> _TO DO_
Exactly the lines from the beginning of the material to the line with "Azure アカウントとサブスクリプション。 サブスクリプションをまだお持ちでない場合には、[無料の" are to be repeated, both ends included.

━━ EXERCISE DATA

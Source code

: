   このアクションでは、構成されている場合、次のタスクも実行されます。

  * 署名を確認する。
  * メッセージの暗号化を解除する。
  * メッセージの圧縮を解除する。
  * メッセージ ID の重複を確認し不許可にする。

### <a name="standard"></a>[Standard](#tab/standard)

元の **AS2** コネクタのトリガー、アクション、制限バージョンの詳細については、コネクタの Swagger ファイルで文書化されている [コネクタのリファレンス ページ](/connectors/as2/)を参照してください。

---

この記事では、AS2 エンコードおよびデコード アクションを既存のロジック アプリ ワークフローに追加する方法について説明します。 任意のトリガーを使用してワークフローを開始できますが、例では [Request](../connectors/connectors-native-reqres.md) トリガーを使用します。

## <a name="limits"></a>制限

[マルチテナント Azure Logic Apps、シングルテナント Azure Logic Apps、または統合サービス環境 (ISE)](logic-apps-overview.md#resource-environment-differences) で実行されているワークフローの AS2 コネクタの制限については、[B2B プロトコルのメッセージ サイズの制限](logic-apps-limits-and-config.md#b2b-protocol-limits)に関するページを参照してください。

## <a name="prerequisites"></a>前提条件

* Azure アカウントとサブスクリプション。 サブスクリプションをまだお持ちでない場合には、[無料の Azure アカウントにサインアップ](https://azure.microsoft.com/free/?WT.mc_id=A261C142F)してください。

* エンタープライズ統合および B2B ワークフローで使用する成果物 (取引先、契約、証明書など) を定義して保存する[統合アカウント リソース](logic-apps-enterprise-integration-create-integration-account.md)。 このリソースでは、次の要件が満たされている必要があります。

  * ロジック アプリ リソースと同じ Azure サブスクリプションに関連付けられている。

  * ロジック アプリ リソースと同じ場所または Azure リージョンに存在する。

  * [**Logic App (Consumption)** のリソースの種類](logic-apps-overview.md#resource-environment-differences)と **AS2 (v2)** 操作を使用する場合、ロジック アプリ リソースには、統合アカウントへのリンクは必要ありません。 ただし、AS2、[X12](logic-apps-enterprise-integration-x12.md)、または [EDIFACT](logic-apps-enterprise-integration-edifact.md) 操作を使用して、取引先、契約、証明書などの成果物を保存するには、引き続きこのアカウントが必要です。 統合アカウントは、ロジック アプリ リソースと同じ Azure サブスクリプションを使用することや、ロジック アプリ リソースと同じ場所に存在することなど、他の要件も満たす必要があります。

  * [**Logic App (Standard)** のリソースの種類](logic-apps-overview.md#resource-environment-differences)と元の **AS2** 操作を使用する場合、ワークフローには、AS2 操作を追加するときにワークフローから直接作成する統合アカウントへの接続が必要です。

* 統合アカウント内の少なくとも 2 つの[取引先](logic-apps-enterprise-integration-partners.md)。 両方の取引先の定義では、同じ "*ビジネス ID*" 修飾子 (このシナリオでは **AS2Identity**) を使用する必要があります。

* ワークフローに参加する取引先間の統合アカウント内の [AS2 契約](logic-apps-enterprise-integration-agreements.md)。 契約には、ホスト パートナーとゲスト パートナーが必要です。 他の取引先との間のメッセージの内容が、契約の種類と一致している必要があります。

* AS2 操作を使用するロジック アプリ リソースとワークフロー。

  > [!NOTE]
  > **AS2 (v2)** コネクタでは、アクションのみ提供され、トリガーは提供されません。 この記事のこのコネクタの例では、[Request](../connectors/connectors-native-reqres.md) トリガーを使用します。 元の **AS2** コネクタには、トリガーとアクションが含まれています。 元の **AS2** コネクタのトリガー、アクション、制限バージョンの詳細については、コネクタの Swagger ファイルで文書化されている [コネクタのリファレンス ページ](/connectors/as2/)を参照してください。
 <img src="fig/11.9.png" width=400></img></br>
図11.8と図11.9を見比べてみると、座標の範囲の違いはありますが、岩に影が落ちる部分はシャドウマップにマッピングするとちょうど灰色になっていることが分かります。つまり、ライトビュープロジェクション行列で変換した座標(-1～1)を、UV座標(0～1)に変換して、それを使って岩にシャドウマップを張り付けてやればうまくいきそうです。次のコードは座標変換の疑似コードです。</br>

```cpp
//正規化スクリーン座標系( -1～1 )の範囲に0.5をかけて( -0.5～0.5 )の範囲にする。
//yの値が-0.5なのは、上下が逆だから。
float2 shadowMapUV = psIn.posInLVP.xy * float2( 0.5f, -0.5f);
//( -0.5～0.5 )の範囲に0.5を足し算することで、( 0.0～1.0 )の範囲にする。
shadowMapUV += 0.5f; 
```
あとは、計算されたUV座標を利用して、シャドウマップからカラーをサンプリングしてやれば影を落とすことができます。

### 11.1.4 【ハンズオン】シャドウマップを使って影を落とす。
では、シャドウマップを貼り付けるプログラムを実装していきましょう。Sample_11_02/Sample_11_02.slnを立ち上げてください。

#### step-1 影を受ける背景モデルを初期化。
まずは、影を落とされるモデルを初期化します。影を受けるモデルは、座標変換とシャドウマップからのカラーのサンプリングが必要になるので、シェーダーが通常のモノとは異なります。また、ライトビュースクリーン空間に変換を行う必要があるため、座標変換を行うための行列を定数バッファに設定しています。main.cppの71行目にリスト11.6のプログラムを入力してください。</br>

━━━━

> _SOLUTION TO THIS EXERCISE_
Source code

:   このアクションでは、構成されている場合、次のタスクも実行されます。

  * 署名を確認する。
  * メッセージの暗号化を解除する。
  * メッセージの圧縮を解除する。
  * メッセージ ID の重複を確認し不許可にする。

### <a name="standard"></a>[Standard](#tab/standard)

元の **AS2** コネクタのトリガー、アクション、制限バージョンの詳細については、コネクタの Swagger ファイルで文書化されている [コネクタのリファレンス ページ](/connectors/as2/)を参照してください。

---

この記事では、AS2 エンコードおよびデコード アクションを既存のロジック アプリ ワークフローに追加する方法について説明します。 任意のトリガーを使用してワークフローを開始できますが、例では [Request](../connectors/connectors-native-reqres.md) トリガーを使用します。

## <a name="limits"></a>制限

[マルチテナント Azure Logic Apps、シングルテナント Azure Logic Apps、または統合サービス環境 (ISE)](logic-apps-overview.md#resource-environment-differences) で実行されているワークフローの AS2 コネクタの制限については、[B2B プロトコルのメッセージ サイズの制限](logic-apps-limits-and-config.md#b2b-protocol-limits)に関するページを参照してください。

## <a name="prerequisites"></a>前提条件

* Azure アカウントとサブスクリプション。 サブスクリプションをまだお持ちでない場合には、[無料の Azure アカウントにサインアップ](https://azure.microsoft.com/free/?WT.mc_id=A261C142F)してください。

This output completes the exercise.